I don’t mean to put this ailment in the category of Hepatitis, diabetes, lupus, clinical depression and other life/quality of life threatening diseases. You guys have my utmost admiration. Just chipping in.
Welfy: How old are you? I ask because I had serious problems with depression as a teenager…I’m so glad you’re getting the appropriate help for it. It might not seem like it now, but it can and does get better. Right now, I’m a pretty happy chick, aside from being diseased and all. Welcome aboard, and if you would like to talk to somebody who’s been there, please e-mail or ICQ me.
Kricket: I knew that watching all those news shows would help one day! I know what you mean about tellling people about this board, none of my physically present friends understands how I can spend so much time on the internet. Hopefully, that article can help your doctor better understand your problem, even if you don’t have the uterous veins. Sheesh, and I thought getting them on your legs was bad! Let us know how you do, okay?

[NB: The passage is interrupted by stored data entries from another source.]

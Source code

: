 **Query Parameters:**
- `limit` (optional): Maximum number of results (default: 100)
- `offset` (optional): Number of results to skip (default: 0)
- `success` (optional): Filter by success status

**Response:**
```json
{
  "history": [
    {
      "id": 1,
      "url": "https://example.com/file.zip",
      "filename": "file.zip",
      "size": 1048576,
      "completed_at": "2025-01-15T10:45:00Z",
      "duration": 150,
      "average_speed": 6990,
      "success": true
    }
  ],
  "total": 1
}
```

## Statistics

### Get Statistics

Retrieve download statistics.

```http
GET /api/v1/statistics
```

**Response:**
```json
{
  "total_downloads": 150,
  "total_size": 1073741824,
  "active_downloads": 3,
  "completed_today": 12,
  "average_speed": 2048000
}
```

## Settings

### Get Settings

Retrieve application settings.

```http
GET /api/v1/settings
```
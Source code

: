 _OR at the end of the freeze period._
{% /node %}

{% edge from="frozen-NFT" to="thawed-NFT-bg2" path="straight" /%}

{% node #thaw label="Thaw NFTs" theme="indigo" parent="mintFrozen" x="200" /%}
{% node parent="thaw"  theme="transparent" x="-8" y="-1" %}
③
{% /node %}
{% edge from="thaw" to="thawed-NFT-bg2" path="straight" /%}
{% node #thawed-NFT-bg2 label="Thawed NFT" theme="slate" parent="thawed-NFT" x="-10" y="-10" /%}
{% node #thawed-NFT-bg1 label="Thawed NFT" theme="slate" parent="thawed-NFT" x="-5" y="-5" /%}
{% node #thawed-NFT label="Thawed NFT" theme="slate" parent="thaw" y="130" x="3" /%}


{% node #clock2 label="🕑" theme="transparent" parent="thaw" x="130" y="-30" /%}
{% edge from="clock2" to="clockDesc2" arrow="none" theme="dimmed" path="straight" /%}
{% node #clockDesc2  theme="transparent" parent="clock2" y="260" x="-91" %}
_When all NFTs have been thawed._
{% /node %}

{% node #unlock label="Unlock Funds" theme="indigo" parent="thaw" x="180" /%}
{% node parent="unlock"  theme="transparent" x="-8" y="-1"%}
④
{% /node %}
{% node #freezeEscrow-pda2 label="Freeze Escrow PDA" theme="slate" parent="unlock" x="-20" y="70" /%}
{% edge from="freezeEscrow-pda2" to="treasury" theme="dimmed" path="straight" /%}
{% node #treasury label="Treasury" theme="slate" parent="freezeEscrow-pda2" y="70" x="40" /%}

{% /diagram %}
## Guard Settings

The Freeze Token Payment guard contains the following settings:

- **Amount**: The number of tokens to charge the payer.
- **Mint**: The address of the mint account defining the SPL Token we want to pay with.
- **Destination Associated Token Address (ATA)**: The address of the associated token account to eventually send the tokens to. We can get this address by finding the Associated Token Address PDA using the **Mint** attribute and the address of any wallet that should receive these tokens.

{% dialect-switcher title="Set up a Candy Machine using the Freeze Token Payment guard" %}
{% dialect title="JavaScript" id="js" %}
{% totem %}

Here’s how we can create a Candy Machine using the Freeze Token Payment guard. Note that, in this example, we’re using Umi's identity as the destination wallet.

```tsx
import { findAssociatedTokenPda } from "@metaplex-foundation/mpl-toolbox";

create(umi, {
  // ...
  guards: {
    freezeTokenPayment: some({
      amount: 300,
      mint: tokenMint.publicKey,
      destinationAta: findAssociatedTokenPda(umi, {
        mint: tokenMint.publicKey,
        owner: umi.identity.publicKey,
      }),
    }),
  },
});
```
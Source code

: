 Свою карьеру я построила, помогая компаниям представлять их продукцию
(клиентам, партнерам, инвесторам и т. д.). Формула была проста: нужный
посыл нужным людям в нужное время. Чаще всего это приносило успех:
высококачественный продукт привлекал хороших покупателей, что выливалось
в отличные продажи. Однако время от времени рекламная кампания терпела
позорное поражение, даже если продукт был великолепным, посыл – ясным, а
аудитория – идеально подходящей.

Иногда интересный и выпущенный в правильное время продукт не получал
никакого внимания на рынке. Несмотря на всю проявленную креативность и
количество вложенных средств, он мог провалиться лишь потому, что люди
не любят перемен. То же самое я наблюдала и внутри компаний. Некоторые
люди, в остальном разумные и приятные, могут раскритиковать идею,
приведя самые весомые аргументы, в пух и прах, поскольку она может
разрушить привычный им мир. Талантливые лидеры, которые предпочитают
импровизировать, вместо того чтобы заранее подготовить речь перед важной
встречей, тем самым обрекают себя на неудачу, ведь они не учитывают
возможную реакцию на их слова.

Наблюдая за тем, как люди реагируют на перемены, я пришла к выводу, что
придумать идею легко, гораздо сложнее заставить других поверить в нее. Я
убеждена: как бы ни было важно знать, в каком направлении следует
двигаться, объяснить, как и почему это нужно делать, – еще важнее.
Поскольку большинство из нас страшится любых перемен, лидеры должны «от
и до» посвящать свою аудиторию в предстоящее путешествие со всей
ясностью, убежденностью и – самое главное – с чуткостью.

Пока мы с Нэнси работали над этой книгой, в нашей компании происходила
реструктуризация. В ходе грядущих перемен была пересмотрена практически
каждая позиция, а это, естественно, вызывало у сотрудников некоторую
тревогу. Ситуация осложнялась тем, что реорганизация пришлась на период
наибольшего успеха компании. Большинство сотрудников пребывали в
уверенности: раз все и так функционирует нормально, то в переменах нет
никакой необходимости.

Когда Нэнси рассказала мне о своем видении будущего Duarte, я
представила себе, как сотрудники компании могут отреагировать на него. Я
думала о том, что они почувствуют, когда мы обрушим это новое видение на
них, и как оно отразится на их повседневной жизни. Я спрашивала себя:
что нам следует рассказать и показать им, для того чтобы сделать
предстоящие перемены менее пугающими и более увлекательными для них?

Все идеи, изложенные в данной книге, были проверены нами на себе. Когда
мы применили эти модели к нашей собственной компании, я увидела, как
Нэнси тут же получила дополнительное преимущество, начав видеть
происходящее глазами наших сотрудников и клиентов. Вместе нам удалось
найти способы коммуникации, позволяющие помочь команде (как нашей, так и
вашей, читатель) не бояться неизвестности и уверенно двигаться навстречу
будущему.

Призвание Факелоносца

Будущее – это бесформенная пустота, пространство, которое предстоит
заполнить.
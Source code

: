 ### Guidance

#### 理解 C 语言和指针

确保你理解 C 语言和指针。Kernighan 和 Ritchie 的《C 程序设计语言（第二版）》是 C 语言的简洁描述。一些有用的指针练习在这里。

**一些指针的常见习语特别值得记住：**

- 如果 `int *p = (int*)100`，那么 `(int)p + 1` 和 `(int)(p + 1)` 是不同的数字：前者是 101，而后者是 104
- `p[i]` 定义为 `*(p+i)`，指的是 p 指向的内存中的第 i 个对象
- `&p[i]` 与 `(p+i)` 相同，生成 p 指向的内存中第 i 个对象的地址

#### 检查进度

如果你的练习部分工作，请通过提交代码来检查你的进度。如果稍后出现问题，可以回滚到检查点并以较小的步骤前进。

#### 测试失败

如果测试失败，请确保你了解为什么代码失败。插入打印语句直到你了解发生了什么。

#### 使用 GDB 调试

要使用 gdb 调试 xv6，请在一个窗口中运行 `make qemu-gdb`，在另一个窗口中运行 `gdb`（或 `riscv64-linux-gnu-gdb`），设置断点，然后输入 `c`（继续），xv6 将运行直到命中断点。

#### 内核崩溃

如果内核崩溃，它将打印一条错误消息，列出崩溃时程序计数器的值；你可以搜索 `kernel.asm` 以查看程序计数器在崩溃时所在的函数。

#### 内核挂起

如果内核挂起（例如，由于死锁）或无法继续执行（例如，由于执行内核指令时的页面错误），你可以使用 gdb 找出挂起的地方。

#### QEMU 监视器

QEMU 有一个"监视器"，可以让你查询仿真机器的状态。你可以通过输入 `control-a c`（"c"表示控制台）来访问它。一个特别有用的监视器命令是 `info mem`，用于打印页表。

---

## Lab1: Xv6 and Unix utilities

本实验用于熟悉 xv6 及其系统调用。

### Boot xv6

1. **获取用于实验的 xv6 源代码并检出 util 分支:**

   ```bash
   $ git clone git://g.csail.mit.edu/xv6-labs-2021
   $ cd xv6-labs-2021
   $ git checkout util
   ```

Myster Ecks: Next time you’re in Germany, come over to my place for a nice, diabetic friendly meal. At this point, I think I know more about diabetic nutrition than my father…he was diagnosed at 45, and teaching an old dog new tricks…Luckily he’s doing fine, he doesn’t even need medication, but I’m afraid that in a few years his body won’t be as forgiving. I’m at high risk to develop diabetes, too. We think I might have had gestational diabetes, but I wound up giving birth prematurely before they could do the final test, and after the birth I was fine.
If I might share something, my sister, who also has chronic Hep B, claims she is sick with it right now. (I say claims because there is a lot of baggage going on, too long to explain here) It’s a little scary, one because it’s my sister, and two because that could be me. We’re trying to get her insurance coverage to cover another course of treatments, but as all of you folks with pre-existing conditions know, 'taint easy. Hopefully she can qualify for medicaid as an uninsurable person. Does anyone have any other suggestions? She lives in Tennessee, if that helps.
But you want to join us, Kyla, don’t you? I can relate to what you said, when I was hospitalized for depression, I was sent to a hospital in California (from Germany) and you wouldn’t believe how many classmates and adults! had the idea that I was on a carefree vacation. Yeah, like insurance is going to cover six weeks of laying on the beach…
Dylan, I’d love to discuss better eating habits and stress reduction techniques with you! That is, I’d love to do that when I get a minute between running the kids to school and helping out with the PTA fundraiser and taking care of my ailing elderly mother and balancing the checking account before I start bouncing checks - damn, is it 7:30 already?? I’d better just run by Taco Bell on the way home…and then I’ll wind down by staying up till the wee hours on the internet instead of getting enough sleep and/or exercising.
I’m feeling pretty lucky lately, actually. I haven’t had an outbreak in quite some time, but I sure don’t know why, given how I’ve been living the past month.